### The problem:
Identify all lines of the data containing the string "true" and copy them.

### Extracted records:
-.-.-
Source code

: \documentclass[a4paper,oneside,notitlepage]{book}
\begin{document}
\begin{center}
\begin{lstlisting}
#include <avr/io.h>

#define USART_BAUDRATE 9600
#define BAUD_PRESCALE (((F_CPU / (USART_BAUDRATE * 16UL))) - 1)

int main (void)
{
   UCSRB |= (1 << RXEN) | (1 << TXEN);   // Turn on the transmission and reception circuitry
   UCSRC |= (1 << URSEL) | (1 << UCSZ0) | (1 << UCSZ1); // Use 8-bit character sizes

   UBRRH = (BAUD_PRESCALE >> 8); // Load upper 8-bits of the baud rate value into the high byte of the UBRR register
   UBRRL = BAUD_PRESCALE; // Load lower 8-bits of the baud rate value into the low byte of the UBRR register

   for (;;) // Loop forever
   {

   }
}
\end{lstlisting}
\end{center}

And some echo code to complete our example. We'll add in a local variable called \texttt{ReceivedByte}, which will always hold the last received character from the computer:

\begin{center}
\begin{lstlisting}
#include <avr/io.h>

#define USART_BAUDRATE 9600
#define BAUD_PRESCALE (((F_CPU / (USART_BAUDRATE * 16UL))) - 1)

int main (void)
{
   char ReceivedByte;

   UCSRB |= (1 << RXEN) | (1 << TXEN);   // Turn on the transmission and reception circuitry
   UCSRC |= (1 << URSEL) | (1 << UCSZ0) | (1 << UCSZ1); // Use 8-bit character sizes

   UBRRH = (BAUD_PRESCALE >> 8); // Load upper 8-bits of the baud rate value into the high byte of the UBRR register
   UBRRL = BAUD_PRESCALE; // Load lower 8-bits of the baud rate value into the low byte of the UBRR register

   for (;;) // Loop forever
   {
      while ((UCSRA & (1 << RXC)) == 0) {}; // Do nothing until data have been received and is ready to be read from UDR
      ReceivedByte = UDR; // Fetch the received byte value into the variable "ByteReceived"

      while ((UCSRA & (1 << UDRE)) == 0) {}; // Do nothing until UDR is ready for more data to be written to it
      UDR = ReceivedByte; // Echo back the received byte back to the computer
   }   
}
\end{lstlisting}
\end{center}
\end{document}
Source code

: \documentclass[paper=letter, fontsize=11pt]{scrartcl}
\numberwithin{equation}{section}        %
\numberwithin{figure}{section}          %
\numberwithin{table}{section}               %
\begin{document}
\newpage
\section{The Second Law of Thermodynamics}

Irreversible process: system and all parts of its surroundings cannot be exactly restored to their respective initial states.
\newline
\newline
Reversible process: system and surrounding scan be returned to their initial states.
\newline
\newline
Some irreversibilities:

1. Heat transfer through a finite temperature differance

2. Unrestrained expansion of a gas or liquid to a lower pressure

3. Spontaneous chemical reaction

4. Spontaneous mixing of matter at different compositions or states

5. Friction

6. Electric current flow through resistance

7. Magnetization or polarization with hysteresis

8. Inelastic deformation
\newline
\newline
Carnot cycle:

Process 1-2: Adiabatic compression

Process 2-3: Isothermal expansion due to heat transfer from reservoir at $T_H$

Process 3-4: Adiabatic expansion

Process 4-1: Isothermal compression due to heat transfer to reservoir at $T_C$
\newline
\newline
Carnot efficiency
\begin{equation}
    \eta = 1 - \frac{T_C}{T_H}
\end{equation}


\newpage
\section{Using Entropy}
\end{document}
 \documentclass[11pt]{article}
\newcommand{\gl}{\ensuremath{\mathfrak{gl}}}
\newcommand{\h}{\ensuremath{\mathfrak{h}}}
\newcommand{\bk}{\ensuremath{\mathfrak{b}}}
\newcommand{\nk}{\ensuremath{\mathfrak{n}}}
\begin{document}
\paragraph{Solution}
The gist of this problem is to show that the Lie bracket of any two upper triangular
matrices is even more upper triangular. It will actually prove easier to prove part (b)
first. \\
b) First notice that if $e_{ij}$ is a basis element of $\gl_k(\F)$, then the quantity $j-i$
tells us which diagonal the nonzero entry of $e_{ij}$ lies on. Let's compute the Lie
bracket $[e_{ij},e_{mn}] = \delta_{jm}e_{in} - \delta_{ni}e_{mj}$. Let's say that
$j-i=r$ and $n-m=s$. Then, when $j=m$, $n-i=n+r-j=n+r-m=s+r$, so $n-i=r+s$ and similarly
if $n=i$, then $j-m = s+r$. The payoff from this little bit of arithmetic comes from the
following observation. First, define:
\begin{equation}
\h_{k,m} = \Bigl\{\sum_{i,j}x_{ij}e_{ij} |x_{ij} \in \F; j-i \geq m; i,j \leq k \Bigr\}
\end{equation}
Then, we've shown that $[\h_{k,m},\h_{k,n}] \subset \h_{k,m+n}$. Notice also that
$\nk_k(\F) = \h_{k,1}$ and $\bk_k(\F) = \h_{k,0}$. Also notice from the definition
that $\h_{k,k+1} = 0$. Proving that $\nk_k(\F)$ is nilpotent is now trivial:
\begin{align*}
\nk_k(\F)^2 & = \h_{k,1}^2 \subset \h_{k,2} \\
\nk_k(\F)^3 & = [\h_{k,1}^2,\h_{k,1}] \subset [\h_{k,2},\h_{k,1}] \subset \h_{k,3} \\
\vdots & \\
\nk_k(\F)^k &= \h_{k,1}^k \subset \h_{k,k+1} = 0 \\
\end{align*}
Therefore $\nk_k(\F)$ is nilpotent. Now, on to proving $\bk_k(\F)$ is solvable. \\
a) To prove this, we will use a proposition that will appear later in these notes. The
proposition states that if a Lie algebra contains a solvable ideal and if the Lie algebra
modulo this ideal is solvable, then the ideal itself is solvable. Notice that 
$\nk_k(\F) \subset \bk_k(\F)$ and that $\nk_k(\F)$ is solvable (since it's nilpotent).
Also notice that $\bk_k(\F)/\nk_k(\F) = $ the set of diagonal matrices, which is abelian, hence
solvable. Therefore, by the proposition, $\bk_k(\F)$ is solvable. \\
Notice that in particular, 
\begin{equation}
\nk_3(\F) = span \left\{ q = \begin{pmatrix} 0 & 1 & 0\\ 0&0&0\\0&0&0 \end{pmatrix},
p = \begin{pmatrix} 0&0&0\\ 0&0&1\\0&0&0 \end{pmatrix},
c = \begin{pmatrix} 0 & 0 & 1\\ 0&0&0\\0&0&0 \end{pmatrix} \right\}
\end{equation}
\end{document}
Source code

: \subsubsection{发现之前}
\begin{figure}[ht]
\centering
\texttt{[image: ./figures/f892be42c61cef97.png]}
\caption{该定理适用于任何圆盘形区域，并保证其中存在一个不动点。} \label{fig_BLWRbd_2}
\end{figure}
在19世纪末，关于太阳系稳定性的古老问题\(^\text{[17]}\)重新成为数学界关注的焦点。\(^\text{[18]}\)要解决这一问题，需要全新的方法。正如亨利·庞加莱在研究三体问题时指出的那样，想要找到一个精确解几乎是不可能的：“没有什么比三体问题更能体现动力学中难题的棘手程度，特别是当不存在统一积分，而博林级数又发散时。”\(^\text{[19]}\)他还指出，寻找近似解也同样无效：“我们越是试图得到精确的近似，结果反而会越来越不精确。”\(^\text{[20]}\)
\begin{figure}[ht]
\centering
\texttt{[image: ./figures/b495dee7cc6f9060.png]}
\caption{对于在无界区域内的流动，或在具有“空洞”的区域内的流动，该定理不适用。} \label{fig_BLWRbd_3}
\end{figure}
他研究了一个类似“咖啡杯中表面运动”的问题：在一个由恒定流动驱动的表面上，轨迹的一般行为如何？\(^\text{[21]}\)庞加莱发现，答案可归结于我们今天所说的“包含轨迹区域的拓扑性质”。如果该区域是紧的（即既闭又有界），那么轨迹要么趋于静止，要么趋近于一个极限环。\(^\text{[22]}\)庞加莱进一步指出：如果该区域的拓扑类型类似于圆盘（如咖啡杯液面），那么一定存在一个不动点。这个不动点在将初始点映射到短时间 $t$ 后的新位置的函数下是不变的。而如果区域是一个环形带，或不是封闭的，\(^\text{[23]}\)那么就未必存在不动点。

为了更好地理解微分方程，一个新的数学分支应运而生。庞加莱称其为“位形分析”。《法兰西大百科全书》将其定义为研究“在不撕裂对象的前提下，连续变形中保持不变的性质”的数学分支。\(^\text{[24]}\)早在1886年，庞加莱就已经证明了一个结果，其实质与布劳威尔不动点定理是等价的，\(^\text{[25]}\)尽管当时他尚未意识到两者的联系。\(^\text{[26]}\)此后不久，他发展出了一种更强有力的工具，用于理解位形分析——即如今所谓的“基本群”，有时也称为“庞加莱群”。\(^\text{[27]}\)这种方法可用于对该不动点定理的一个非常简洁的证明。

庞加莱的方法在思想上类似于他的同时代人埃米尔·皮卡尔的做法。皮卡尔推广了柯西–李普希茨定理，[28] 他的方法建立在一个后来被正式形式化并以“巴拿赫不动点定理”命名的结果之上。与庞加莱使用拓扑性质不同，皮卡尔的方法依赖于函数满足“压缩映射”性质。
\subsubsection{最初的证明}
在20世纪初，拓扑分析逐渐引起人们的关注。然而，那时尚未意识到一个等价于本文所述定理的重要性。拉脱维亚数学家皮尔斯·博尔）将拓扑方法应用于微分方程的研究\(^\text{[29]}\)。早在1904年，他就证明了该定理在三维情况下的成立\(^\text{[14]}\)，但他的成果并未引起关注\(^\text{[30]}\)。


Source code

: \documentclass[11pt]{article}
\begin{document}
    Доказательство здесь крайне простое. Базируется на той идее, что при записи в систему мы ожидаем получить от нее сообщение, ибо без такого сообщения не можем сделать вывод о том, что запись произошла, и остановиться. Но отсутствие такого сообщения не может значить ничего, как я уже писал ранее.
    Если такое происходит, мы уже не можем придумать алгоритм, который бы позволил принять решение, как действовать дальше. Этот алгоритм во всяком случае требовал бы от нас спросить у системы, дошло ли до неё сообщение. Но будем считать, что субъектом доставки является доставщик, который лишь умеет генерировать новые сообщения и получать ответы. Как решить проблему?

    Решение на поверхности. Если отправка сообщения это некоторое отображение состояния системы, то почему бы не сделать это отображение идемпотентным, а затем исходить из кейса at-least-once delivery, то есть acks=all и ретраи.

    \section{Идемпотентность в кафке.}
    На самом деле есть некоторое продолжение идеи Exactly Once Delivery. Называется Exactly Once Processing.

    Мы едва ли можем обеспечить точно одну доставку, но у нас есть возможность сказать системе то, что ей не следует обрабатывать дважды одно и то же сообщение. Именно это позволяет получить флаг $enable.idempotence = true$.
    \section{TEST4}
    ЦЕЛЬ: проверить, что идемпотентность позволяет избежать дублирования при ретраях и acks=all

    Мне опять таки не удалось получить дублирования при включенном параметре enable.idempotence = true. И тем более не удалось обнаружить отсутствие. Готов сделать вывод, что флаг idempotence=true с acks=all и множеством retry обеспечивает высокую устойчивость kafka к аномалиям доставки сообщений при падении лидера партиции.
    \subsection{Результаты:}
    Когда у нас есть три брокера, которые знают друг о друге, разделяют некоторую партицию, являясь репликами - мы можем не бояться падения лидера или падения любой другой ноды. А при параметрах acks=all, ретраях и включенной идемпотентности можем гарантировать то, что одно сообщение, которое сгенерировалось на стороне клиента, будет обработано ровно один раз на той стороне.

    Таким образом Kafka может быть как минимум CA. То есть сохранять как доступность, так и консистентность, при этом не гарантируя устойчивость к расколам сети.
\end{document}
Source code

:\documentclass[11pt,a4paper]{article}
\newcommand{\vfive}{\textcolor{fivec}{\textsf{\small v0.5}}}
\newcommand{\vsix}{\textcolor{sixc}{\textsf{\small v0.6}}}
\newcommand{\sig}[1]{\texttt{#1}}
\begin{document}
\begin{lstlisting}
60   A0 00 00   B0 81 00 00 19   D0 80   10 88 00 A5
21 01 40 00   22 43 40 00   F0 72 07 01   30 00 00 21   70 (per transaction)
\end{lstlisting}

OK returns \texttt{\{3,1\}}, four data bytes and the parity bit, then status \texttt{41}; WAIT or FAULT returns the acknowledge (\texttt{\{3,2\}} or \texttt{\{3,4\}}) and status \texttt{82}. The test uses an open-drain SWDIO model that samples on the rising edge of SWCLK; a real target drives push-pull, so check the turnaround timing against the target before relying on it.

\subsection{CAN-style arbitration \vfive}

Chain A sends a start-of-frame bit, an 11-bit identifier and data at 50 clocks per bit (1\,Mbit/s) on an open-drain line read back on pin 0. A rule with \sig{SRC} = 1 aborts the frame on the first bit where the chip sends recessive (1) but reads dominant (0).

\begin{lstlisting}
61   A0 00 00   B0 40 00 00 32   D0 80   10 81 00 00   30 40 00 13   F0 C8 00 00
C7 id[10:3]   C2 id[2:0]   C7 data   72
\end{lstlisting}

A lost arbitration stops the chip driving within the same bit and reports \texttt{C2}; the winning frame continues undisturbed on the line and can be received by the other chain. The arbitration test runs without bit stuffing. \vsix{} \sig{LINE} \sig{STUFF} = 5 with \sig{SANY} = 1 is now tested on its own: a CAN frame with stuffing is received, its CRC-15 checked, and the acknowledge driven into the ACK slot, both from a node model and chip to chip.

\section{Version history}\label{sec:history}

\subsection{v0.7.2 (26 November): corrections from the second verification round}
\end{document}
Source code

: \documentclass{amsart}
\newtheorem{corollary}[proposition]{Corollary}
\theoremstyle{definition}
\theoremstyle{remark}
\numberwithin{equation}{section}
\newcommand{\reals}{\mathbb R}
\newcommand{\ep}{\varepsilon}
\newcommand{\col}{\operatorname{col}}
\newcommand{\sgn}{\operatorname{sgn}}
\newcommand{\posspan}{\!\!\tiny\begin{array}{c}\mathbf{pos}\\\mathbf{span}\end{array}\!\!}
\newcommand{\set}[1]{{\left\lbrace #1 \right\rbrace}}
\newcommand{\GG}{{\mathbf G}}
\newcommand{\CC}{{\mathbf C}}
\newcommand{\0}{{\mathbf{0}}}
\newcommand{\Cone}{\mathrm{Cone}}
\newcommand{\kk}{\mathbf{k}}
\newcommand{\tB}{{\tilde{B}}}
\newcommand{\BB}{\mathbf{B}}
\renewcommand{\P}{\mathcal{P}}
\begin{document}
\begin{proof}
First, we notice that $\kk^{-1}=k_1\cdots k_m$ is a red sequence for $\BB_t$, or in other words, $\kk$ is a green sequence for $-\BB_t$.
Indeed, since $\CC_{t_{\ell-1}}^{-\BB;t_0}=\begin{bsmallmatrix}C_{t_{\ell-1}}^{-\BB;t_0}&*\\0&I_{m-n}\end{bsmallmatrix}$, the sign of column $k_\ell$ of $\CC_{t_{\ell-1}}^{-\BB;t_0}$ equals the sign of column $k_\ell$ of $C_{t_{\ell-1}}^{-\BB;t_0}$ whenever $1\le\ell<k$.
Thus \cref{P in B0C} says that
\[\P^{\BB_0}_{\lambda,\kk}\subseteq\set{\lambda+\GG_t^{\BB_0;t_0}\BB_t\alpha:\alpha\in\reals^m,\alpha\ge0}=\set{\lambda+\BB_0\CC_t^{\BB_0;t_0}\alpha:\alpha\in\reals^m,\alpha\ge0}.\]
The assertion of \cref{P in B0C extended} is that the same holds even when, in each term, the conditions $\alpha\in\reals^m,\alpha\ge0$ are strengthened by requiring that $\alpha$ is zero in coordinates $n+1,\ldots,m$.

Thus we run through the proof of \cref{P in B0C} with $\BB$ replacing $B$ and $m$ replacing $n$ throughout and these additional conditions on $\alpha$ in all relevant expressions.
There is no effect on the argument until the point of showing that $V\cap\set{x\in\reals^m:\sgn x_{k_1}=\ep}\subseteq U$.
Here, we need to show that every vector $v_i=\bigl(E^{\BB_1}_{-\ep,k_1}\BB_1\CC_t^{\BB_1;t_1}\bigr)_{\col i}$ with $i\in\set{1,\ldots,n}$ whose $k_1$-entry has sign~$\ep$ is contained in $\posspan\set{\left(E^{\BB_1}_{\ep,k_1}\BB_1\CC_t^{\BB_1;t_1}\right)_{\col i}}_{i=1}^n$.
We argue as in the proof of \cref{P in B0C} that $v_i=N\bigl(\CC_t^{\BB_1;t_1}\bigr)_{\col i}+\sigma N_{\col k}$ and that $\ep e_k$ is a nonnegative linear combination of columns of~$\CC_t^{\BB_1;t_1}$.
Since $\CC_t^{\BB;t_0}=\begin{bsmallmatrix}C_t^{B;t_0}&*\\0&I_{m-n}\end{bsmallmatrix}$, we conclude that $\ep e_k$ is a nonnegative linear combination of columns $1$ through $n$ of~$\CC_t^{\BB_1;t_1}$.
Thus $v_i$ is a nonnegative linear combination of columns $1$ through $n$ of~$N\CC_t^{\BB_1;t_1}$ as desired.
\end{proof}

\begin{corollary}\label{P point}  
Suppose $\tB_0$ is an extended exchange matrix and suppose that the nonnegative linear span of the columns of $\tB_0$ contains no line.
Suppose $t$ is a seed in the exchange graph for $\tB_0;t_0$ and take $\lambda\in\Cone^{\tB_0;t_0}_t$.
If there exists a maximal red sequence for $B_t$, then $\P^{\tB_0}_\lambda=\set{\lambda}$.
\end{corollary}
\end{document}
-.-.-
### Task response:
    Мы едва ли можем обеспечить точно одну доставку, но у нас есть возможность сказать системе то, что ей не следует обрабатывать дважды одно и то же сообщение. Именно это позволяет получить флаг $enable.idempotence = true$.
    Мне опять таки не удалось получить дублирования при включенном параметре enable.idempotence = true. И тем более не удалось обнаружить отсутствие. Готов сделать вывод, что флаг idempotence=true с acks=all и множеством retry обеспечивает высокую устойчивость kafka к аномалиям доставки сообщений при падении лидера партиции.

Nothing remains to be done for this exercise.